* **Aim of the task**
The answer should consist of each line from the data below that includes "call".

Plain-text document sources
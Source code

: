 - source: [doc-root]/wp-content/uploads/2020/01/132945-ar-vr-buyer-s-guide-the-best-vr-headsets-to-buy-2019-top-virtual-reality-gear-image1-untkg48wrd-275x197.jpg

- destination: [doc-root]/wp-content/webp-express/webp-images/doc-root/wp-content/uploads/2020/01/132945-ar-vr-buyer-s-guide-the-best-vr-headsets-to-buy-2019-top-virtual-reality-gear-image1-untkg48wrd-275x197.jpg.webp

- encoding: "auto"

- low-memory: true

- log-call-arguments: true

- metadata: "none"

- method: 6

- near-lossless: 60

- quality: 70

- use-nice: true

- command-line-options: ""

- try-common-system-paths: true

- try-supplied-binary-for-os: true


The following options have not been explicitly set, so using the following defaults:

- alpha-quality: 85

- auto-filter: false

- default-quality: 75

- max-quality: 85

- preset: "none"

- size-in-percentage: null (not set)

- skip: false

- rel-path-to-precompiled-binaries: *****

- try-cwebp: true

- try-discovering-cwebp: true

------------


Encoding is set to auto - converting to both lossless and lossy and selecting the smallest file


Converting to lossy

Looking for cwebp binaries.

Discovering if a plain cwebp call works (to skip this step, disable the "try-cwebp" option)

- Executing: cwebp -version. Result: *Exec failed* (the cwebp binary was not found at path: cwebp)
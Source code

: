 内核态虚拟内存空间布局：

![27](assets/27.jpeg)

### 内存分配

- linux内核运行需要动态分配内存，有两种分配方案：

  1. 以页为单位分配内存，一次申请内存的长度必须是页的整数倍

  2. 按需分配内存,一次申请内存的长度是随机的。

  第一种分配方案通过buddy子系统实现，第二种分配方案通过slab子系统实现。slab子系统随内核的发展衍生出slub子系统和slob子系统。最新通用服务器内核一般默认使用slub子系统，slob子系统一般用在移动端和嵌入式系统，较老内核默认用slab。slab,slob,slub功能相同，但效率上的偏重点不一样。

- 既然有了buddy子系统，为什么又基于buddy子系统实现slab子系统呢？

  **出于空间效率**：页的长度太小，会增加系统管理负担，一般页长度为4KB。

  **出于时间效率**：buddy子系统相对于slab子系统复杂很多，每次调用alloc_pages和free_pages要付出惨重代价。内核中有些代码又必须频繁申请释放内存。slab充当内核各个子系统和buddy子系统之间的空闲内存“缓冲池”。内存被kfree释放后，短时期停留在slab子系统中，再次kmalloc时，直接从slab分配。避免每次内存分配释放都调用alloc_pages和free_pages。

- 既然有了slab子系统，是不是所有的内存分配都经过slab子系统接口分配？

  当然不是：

* **Completed task**
- log-call-arguments: true
Discovering if a plain cwebp call works (to skip this step, disable the "try-cwebp" option)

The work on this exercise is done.